Au colloque « Eau et changement climatique » (Lyon, 15 novembre 2018), le ministre de Rugy et les présidents de comités de bassin.

                      ADAPTATION, ACCOMMODATION, AGGRAVATION 

photo de Josselin de Lespinay

La Directive-cadre sur l’eau nous impose de restaurer les milieux dégradés et de parvenir au « bon état ». En matière de changement climatique dans le domaine de l’eau, il convient tout d’abord de définir ce que l’on entend par « adaptation ». Quelle signification donner à « s’adapter » – dans le sens de ‘’tenir compte’’ – sachant que le modèle que nous pouvons choisir peut aggraver le phénomène auquel il prétend faire face ? Dans ce cas c’est seulement « s’accommoder », sans que l’on sache ce qui doit réellement s’adapter, si ce sont les activités humaines ou bien… le climat.

On ne peut plus recourir à l’utilisation massive d’énergies fossiles dans des systèmes de production qui génèrent des GES par une mécanisation intense et l’utilisation de produits nécessitant de longs transports, et dont la fabrication comme la distribution sont eux-mêmes fortement consommateurs d’énergie dès lors qu’ils sont liés à un marché mondialisé. Bien sûr ce système de production génère des emplois et ‘’crée de la richesse’’, essentiellement pour ceux qui ont à fabriquer, non pas tant le produit brut, que tout ce qui l’entoure en amont et en aval de sa production.

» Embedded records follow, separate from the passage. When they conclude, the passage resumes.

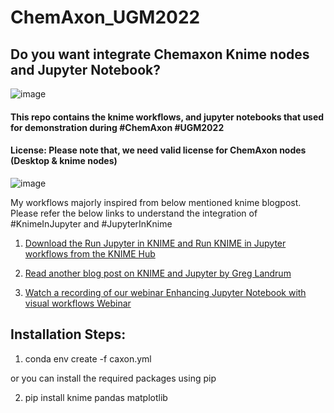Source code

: # ChemAxon_UGM2022

## Do you want integrate Chemaxon Knime nodes and Jupyter Notebook?
![image](https://user-images.githubusercontent.com/334679/204505001-bc6a51e8-6773-4cb2-8641-ece5ba5682b5.png)

#### This repo contains the knime workflows, and jupyter notebooks that used for demonstration during #ChemAxon #UGM2022

#### License: Please note that, we need valid license for ChemAxon nodes (Desktop & knime nodes)

![image](https://user-images.githubusercontent.com/334679/204550588-fb400922-1db2-47df-b8b5-14d840a7b31e.png)

My workflows majorly inspired from below mentioned knime blogpost. Please refer the below links to understand the integration of #KnimeInJupyter and #JupyterInKnime
1. [Download the Run Jupyter in KNIME and Run KNIME in Jupyter workflows from the KNIME Hub](https://hub.knime.com/mpattadkal/spaces/Public/latest/Jupyter%20Webinar/)

2. [Read another blog post on KNIME and Jupyter by Greg Landrum](https://www.knime.com/blog/knime-and-jupyter)

3. [Watch a recording of our webinar Enhancing Jupyter Notebook with visual workflows Webinar](https://www.youtube.com/watch?v=1Rr8Q27k7cQ&t=1161s)

## Installation Steps:

1. conda env create -f caxon.yml

or you can install the required packages using pip

2. pip install knime pandas matplotlib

Pour l’agriculture, la non-adaptation concerne la mécanisation, les intrants et la chimie, et les sociétés plus ou moins coopératives qui prennent en charge le produit fini puis le distribuent. La rémunération de ceux qui produisent réellement est à l’heure actuelle soumise à des contraintes financières sur lesquelles les agriculteurs n’ont pas ou peu de prise. Le secteur à la base de la production – l’agriculteur – est moins important économiquement que celui de l’agro-business. Cela apparaît jusqu’à la caricature dans la différence entre la rémunération d’une majorité d’agriculteurs et celle des secteurs qui les entourent pour leur ‘’vendre’’ ou pour leur ‘’prendre’’ et proposer le produit fini au consommateur à un prix fort éloigné de la rémunération du producteur.

Gestion quantitative et qualitative

On ne peut séparer la gestion quantitative de la ressource des impacts sur la qualité de l’eau que cette gestion peut avoir par ailleurs.  Avant toute chose il faut se poser la question, non des moyens, mais des buts.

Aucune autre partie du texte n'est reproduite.